I just don’t get how one can look at all of these wrinkly, white haired people finally married and kissing publicly and be pissed off.
Whether it’s because one is homophobic or the mission not radical enough.
I am going to go ahead and assume I am not talking to the Westboro fan club.
Yes, there is a lot of work to do. And hopefully we will see our visions realized before we die.
But for one moment, can we stop and acknowledge that we didn’t start this journey and maybe with all of our energy and anger and hope and youth, we cannot fully realize what was lost for it? What was offered to it? What it means in so many different contexts to so many generations of queer people? People who on average experienced discrimination, or fear, like we’ve only heard of.

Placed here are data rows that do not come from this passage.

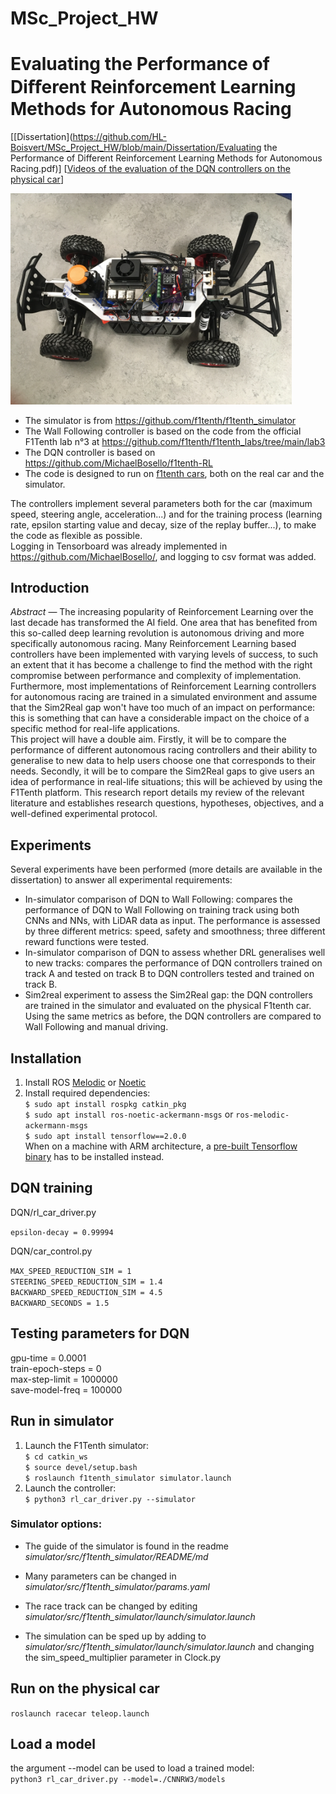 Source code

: # MSc_Project_HW
# Evaluating the Performance of Diﬀerent Reinforcement Learning Methods for Autonomous Racing

[[Dissertation](https://github.com/HL-Boisvert/MSc_Project_HW/blob/main/Dissertation/Evaluating the Performance of Different Reinforcement Learning Methods for Autonomous Racing.pdf)]
[[Videos of the evaluation of the DQN controllers on the physical car](https://bit.ly/3whXsn5)]

<img src="Images/car.jpg" alt="car top" width="450"/>

- The simulator is from https://github.com/f1tenth/f1tenth_simulator  
- The Wall Following controller is based on the code from the official F1Tenth lab n°3 at https://github.com/f1tenth/f1tenth_labs/tree/main/lab3  
- The DQN controller is based on https://github.com/MichaelBosello/f1tenth-RL  
- The code is designed to run on [f1tenth cars](https://f1tenth.org/), both on the real car and the simulator.  

The controllers implement several parameters both for the car (maximum speed, steering angle, acceleration...) and for the training process (learning rate, epsilon starting value and decay, size of the replay buffer...), to make the code as flexible as possible.  
Logging in Tensorboard was already implemented in https://github.com/MichaelBosello/, and logging to csv format was added.

## Introduction
_Abstract_ &mdash; The increasing popularity of Reinforcement Learning over the last decade has transformed the AI field. One area that has benefited from this so-called deep learning revolution is autonomous driving and more specifically autonomous racing. Many Reinforcement Learning based controllers have been implemented with varying levels of success, to such an extent that it has become a challenge to find the method with the right compromise between performance and complexity of implementation. Furthermore, most implementations of Reinforcement Learning controllers for autonomous racing are trained in a simulated environment and assume that the Sim2Real gap won't have too much of an impact on performance: this is something that can have a considerable impact on the choice of a specific method for real-life applications.  
This project will have a double aim. Firstly, it will be to compare the performance of different autonomous racing controllers and their ability to generalise to new data to help users choose one that corresponds to their needs. Secondly, it will be to compare the Sim2Real gaps to give users an idea of performance in real-life situations; this will be achieved by using the F1Tenth platform. This research report details my review of the relevant literature and establishes research questions, hypotheses, objectives, and a well-defined experimental protocol.

## Experiments

Several experiments have been performed (more details are available in the dissertation) to answer all experimental requirements:  

- In-simulator comparison of DQN to Wall Following: compares the performance of DQN to Wall Following on training track using both CNNs and NNs, with LiDAR data as input. The performance is assessed by three different metrics: speed, safety and smoothness; three different reward functions were tested.  
- In-simulator comparison of DQN to assess whether DRL generalises well to new tracks: compares the performance of DQN controllers trained on track A and tested on track B to DQN controllers tested and trained on track B.  
- Sim2real experiment to assess the Sim2Real gap: the DQN controllers are trained in the simulator and evaluated on the physical F1tenth car. Using the same metrics as before, the DQN controllers are compared to Wall Following and manual driving.  

## Installation

1. Install ROS [Melodic](http://wiki.ros.org/melodic/Installation/Ubuntu) or [Noetic](http://wiki.ros.org/noetic/Installation/Ubuntu)  
2. Install required dependencies:  
`$ sudo apt install rospkg catkin_pkg`  
`$ sudo apt install ros-noetic-ackermann-msgs` or `ros-melodic-ackermann-msgs`  
`$ sudo apt install tensorflow==2.0.0`  
When on a machine with ARM architecture, a [pre-built Tensorflow binary](https://github.com/PINTO0309/Tensorflow-bin#usage) has to be installed instead.  


## DQN training  
DQN/rl_car_driver.py  

`epsilon-decay = 0.99994`  

DQN/car_control.py  

`MAX_SPEED_REDUCTION_SIM = 1`  
`STEERING_SPEED_REDUCTION_SIM = 1.4`  
`BACKWARD_SPEED_REDUCTION_SIM = 4.5`  
`BACKWARD_SECONDS = 1.5`  


## Testing parameters for DQN
gpu-time = 0.0001  
train-epoch-steps = 0  
max-step-limit = 1000000  
save-model-freq = 100000  

## Run in simulator
1. Launch the F1Tenth simulator:  
`$ cd catkin_ws`  
`$ source devel/setup.bash`  
`$ roslaunch f1tenth_simulator simulator.launch`  
2. Launch the controller:  
`$ python3 rl_car_driver.py --simulator`  

### Simulator options:
+ The guide of the simulator is found in the readme *simulator/src/f1tenth_simulator/README/md*  

+ Many parameters can be changed in *simulator/src/f1tenth_simulator/params.yaml*  

+ The race track can be changed by editing *simulator/src/f1tenth_simulator/launch/simulator.launch*  

+ The simulation can be sped up by adding <param name="/use_sim_time" value="true"/> to *simulator/src/f1tenth_simulator/launch/simulator.launch* and changing the sim_speed_multiplier parameter in Clock.py

## Run on the physical car

`roslaunch racecar teleop.launch`  

## Load a model
 the argument --model can be used to load a trained model:  
`python3 rl_car_driver.py --model=./CNNRW3/models`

Working within the system does nothing to dismantle the system. Except for the system’s idea of division? Or the system’s tendency to erase and rewrite history to pretend like there was no struggle, were no people, before the latest mission showed up?

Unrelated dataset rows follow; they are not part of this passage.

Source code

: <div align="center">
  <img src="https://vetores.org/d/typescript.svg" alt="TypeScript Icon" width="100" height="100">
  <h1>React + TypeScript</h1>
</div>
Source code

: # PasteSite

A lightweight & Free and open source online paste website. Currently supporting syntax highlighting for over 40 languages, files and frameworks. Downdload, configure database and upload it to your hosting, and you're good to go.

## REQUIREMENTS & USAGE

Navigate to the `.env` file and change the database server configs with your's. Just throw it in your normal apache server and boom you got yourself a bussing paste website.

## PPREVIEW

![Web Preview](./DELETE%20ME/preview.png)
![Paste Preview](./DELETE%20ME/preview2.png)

Marriage is a fucked up system, I know. But behind all the rainbow lights and tiered cakes, this is about legal rights and feeling like a human.
And sometimes humans measure their feeling of humanness/self-worth by conditioned standards. Like when you put on make-up today. Like when you shaved. Like when you went to a gendered department for clothing. Like when you said thank you. Like something everyday you breathed air. Because that’s what humans do. Because it is about belonging.

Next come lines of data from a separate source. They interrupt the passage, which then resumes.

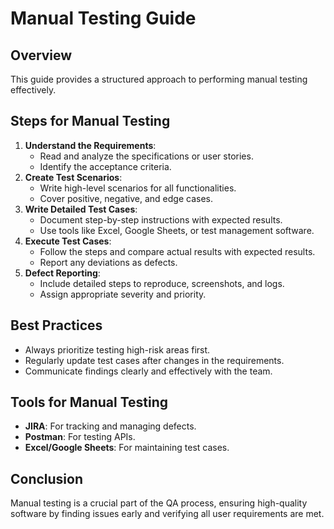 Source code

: # Manual Testing Guide

## Overview
This guide provides a structured approach to performing manual testing effectively.

## Steps for Manual Testing
1. **Understand the Requirements**:
   - Read and analyze the specifications or user stories.
   - Identify the acceptance criteria.
2. **Create Test Scenarios**:
   - Write high-level scenarios for all functionalities.
   - Cover positive, negative, and edge cases.
3. **Write Detailed Test Cases**:
   - Document step-by-step instructions with expected results.
   - Use tools like Excel, Google Sheets, or test management software.
4. **Execute Test Cases**:
   - Follow the steps and compare actual results with expected results.
   - Report any deviations as defects.
5. **Defect Reporting**:
   - Include detailed steps to reproduce, screenshots, and logs.
   - Assign appropriate severity and priority.

## Best Practices
- Always prioritize testing high-risk areas first.
- Regularly update test cases after changes in the requirements.
- Communicate findings clearly and effectively with the team.

## Tools for Manual Testing
- **JIRA**: For tracking and managing defects.
- **Postman**: For testing APIs.
- **Excel/Google Sheets**: For maintaining test cases.

## Conclusion
Manual testing is a crucial part of the QA process, ensuring high-quality software by finding issues early and verifying all user requirements are met.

Today I heard a young woman on the radio say that young queers don’t want to belong, that they want to embrace their otherness. I thought, she doesn’t understand two things. 1. The feeling of the history of the word queer. 2. Young queer people often have some safe community these days.
I agree that queer activism is not radical enough. I agree that marriage equality is not enough. In fact, with black kids being shot by police officers, I really don’t give a fuck about same gender marriage right now. Still, I acknowledge its worth to so many and to all of the visions I have for equality.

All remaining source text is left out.